# How to complete this task
Write back every line of the listing exactly, excluding images.

# Data records
● ● ●

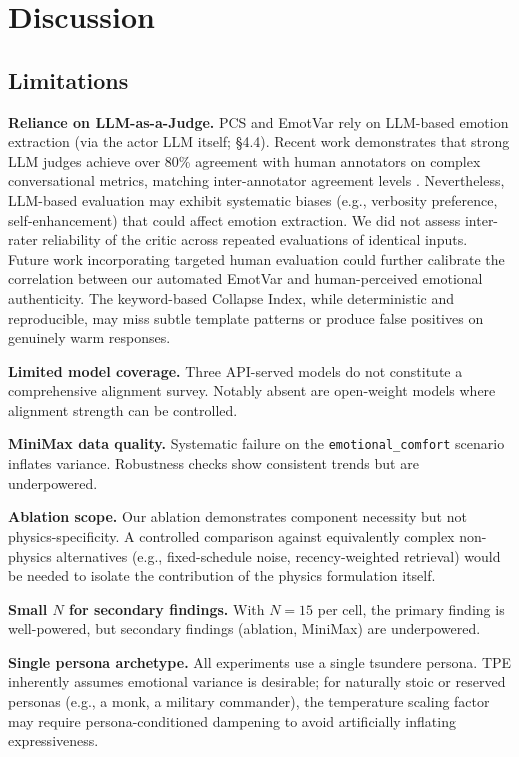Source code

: \section{Discussion}

\subsection{Limitations}

\textbf{Reliance on LLM-as-a-Judge.} PCS and EmotVar rely on LLM-based emotion extraction (via the actor LLM itself; \S4.4). Recent work demonstrates that strong LLM judges achieve over 80\% agreement with human annotators on complex conversational metrics, matching inter-annotator agreement levels \cite{zheng2023judging}. Nevertheless, LLM-based evaluation may exhibit systematic biases (e.g., verbosity preference, self-enhancement) that could affect emotion extraction. We did not assess inter-rater reliability of the critic across repeated evaluations of identical inputs. Future work incorporating targeted human evaluation could further calibrate the correlation between our automated EmotVar and human-perceived emotional authenticity. The keyword-based Collapse Index, while deterministic and reproducible, may miss subtle template patterns or produce false positives on genuinely warm responses.

\textbf{Limited model coverage.} Three API-served models do not constitute a comprehensive alignment survey. Notably absent are open-weight models where alignment strength can be controlled.

\textbf{MiniMax data quality.} Systematic failure on the \texttt{emotional\_comfort} scenario inflates variance. Robustness checks show consistent trends but are underpowered.

\textbf{Ablation scope.} Our ablation demonstrates component necessity but not physics-specificity. A controlled comparison against equivalently complex non-physics alternatives (e.g., fixed-schedule noise, recency-weighted retrieval) would be needed to isolate the contribution of the physics formulation itself.

\textbf{Small $N$ for secondary findings.} With $N = 15$ per cell, the primary finding is well-powered, but secondary findings (ablation, MiniMax) are underpowered.

\textbf{Single persona archetype.} All experiments use a single tsundere persona. TPE inherently assumes emotional variance is desirable; for naturally stoic or reserved personas (e.g., a monk, a military commander), the temperature scaling factor may require persona-conditioned dampening to avoid artificially inflating expressiveness.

● ● ●

# Exercise answer
Source code

: \section{Discussion}

\subsection{Limitations}

\textbf{Reliance on LLM-as-a-Judge.} PCS and EmotVar rely on LLM-based emotion extraction (via the actor LLM itself; \S4.4). Recent work demonstrates that strong LLM judges achieve over 80\% agreement with human annotators on complex conversational metrics, matching inter-annotator agreement levels \cite{zheng2023judging}. Nevertheless, LLM-based evaluation may exhibit systematic biases (e.g., verbosity preference, self-enhancement) that could affect emotion extraction. We did not assess inter-rater reliability of the critic across repeated evaluations of identical inputs. Future work incorporating targeted human evaluation could further calibrate the correlation between our automated EmotVar and human-perceived emotional authenticity. The keyword-based Collapse Index, while deterministic and reproducible, may miss subtle template patterns or produce false positives on genuinely warm responses.

\textbf{Limited model coverage.} Three API-served models do not constitute a comprehensive alignment survey. Notably absent are open-weight models where alignment strength can be controlled.

\textbf{MiniMax data quality.} Systematic failure on the \texttt{emotional\_comfort} scenario inflates variance. Robustness checks show consistent trends but are underpowered.

\textbf{Ablation scope.} Our ablation demonstrates component necessity but not physics-specificity. A controlled comparison against equivalently complex non-physics alternatives (e.g., fixed-schedule noise, recency-weighted retrieval) would be needed to isolate the contribution of the physics formulation itself.

\textbf{Small $N$ for secondary findings.} With $N = 15$ per cell, the primary finding is well-powered, but secondary findings (ablation, MiniMax) are underpowered.

\textbf{Single persona archetype.} All experiments use a single tsundere persona. TPE inherently assumes emotional variance is desirable; for naturally stoic or reserved personas (e.g., a monk, a military commander), the temperature scaling factor may require persona-conditioned dampening to avoid artificially inflating expressiveness.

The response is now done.